She also said she trusted Sanders to create a more “transformative foreign policy, one that is centered on peace and diplomacy.”
“A foreign policy that sees Palestinians as human beings deserving of human rights and self-determination,” Sarsour said. “Bernie doesn’t ask us how much these things will cost, because only people who don’t believe we deserve these things will ask us how to pay for things like healthcare, but never ask us how to pay for endless and unjust wars.”
Sarsour advoacted anti-Semitic slogans during the 2018 Women’s March. She has also forged bonds with public figures accused of making anti-Semitic comments, including Nation of Islam leader Louis Farrakhan, Democratic Reps. Ilhan Omar and Rashida Tlaib, and the Council on American-Islamic Relations.

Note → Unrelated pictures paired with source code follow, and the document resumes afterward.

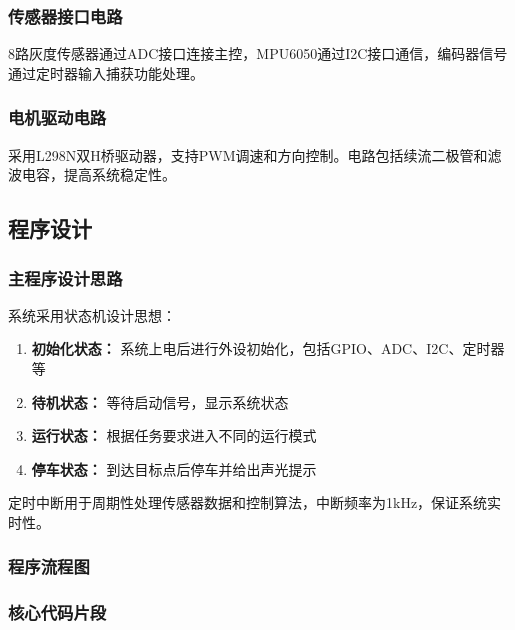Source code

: \documentclass[UTF8]{ctexart}
\begin{document}
\subsubsection{传感器接口电路}

8路灰度传感器通过ADC接口连接主控，MPU6050通过I2C接口通信，编码器信号通过定时器输入捕获功能处理。

\subsubsection{电机驱动电路}

采用L298N双H桥驱动器，支持PWM调速和方向控制。电路包括续流二极管和滤波电容，提高系统稳定性。

\subsection{程序设计}

\subsubsection{主程序设计思路}

系统采用状态机设计思想：

\begin{enumerate}
    \item \textbf{初始化状态：} 系统上电后进行外设初始化，包括GPIO、ADC、I2C、定时器等
    \item \textbf{待机状态：} 等待启动信号，显示系统状态
    \item \textbf{运行状态：} 根据任务要求进入不同的运行模式
    \item \textbf{停车状态：} 到达目标点后停车并给出声光提示
\end{enumerate}

定时中断用于周期性处理传感器数据和控制算法，中断频率为1kHz，保证系统实时性。

\subsubsection{程序流程图}

\subsubsection{核心代码片段}
\end{document}
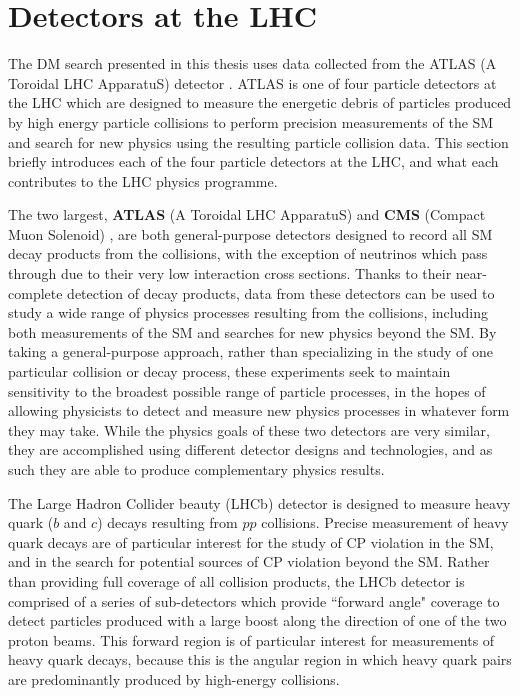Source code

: \section{Detectors at the LHC}

The DM search presented in this thesis uses data collected from the ATLAS (A Toroidal LHC ApparatuS) detector \cite{atlas}. ATLAS is one of four particle detectors at the LHC which are designed to measure the energetic debris of particles produced by high energy particle collisions to perform precision measurements of the SM and search for new physics using the resulting particle collision data. This section briefly introduces each of the four particle detectors at the LHC, and what each contributes to the LHC physics programme.

The two largest, \textbf{ATLAS} (A Toroidal LHC ApparatuS) \cite{atlas} and \textbf{CMS} (Compact Muon Solenoid) \cite{cms}, are both general-purpose detectors designed to record all SM decay products from the collisions, with the exception of neutrinos which pass through due to their very low interaction cross sections. Thanks to their near-complete detection of decay products, data from these detectors can be used to study a wide range of physics processes resulting from the collisions, including both measurements of the SM and searches for new physics beyond the SM. By taking a general-purpose approach, rather than specializing in the study of one particular collision or decay process, these experiments seek to maintain sensitivity to the broadest possible range of particle processes, in the hopes of allowing physicists to detect and measure new physics processes in whatever form they may take. While the physics goals of these two detectors are very similar, they are accomplished using different detector designs and technologies, and as such they are able to produce complementary physics results.

The Large Hadron Collider beauty (LHCb) detector \cite{LHCb} is designed to measure heavy quark ($b$ and $c$) decays resulting from $pp$ collisions. Precise measurement of heavy quark decays are of particular interest for the study of CP violation in the SM, and in the search for potential sources of CP violation beyond the SM. Rather than providing full coverage of all collision products, the LHCb detector is comprised of a series of sub-detectors which provide ``forward angle" coverage to detect particles produced with a large boost along the direction of one of the two proton beams. This forward region is of particular interest for measurements of heavy quark decays, because this is the angular region in which heavy quark pairs are predominantly produced by high-energy collisions.


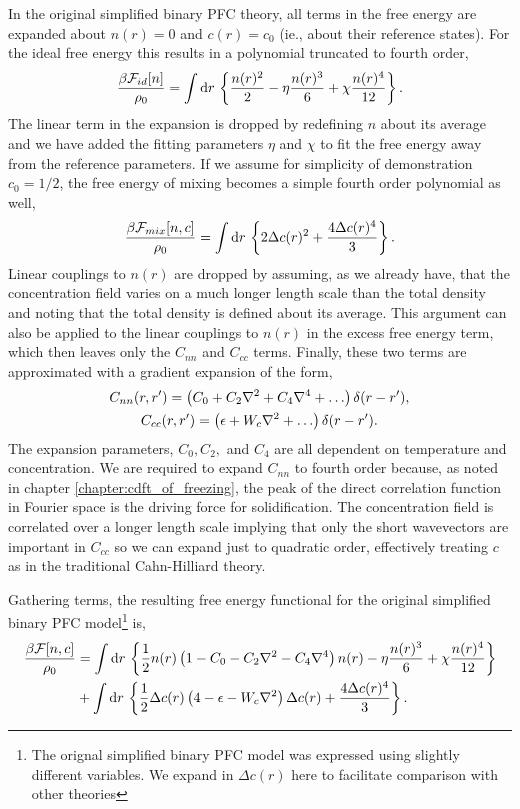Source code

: In the original simplified binary PFC theory, all terms in the free energy are
expanded about $n(r) = 0$ and $c(r) = c_0$ (ie., about their reference states).
For the ideal free energy this results in a polynomial truncated to fourth
order,
%
\begin{equation}
    \label{ideal_expansion}
    \frac{\beta\mathcal{F}_{id}[n]}{\rho_0} = \int \mathrm{d}r\,
    \left\lbrace \frac{n(r)^2}{2} - \eta\frac{n(r)^3}{6} + \chi\frac{n(r)^4}{12} \right\rbrace.
\end{equation}
%
The linear term in the expansion is dropped by redefining $n$ about its average
and we have added the fitting parameters $\eta$ and $\chi$ to fit the free
energy away from the reference parameters. If we assume for simplicity of
demonstration $c_0 = 1/2$, the free energy of mixing becomes a simple fourth
order polynomial as well,
%
\begin{equation}
    \frac{\beta\mathcal{F}_{mix}[n, c]}{\rho_0} = \int \mathrm{d}r\, \left\lbrace
       2\Delta c(r)^2 + \frac{4\Delta c(r)^4}{3}
    \right\rbrace.
\end{equation}
%
Linear couplings to $n(r)$ are dropped by assuming, as we already have, that
the concentration field varies on a much longer length scale than the total
density and noting that the total density is defined about its average. This
argument can also be applied to the linear couplings to $n(r)$ in the excess free
energy term, which then leaves only the $C_{nn}$ and $C_{cc}$ terms. Finally, these
two terms are approximated with a gradient expansion of the form,
%
\begin{gather}
    C_{nn}(r, r^\prime) = \l( C_0 + C_2 \nabla^2 + C_4 \nabla^4 + \dots\r)
        \d(r - r^\prime), \\
    C_{cc}(r, r^\prime) = \l(\epsilon + W_c \nabla^2 + \dots\r)
        \d(r - r^\prime).
\end{gather}
%
The expansion parameters, $C_0, C_2,$ and $C_4$ are all dependent on
temperature and concentration. We are required to expand $C_{nn}$ to fourth
order because, as noted in chapter \ref{chapter:cdft_of_freezing}, the peak of
the direct correlation function in Fourier space is the driving force for
solidification.  The concentration field is correlated over a longer length
scale implying that only the short wavevectors are important in $C_{cc}$ so we
can expand just to quadratic order, effectively treating $c$ as in the
traditional Cahn-Hilliard theory.

Gathering terms, the resulting free energy functional for the original
simplified binary PFC model\footnote{The orignal simplified binary PFC model
was expressed using slightly different variables. We expand in $\Delta c(r)$
here to facilitate comparison with other theories} is,
%
\begin{align}
    \frac{\beta\mathcal{F}[n, c]}{\rho_0} &= \int \mathrm{d}r\, \left\lbrace 
        \frac{1}{2} n(r) \left( 1 - C_0 - C_2 \nabla^2 - C_4\nabla^4 \right) n(r)
      - \eta\frac{n(r)^3}{6} + \chi\frac{n(r)^4}{12} \right\rbrace \\
    &+ \int \mathrm{d}r\, \left\lbrace
        \frac{1}{2} \Delta c(r) \left( 4 - \epsilon - W_c\nabla^2 \right) \Delta c(r) 
      + \frac{4 \Delta c(r)^4}{3} \right\rbrace. \nonumber
\end{align}
%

She has worked with both Omar and Tlaib, and the two congresswomen were prohibited from traveling to Israel last month for their outspoken support of the boycott, divestment, and sanctions movement. Tlaib would later be allowed to enter the country to visit her grandmother in the West Bank but she ultimately refused to go, citing the “oppressive conditions” she faced.
Sarsour refers to Israeli-occupied land as “Palestine” and has accused Jewish Americans of dual loyalty to Israel. She has also asserted that people who oppose the Boycott, Divestment, Sanctions (BDS) movement do so because they “masquerade as progressives but always choose their allegiance to Israel over their commitment to democracy and free speech.”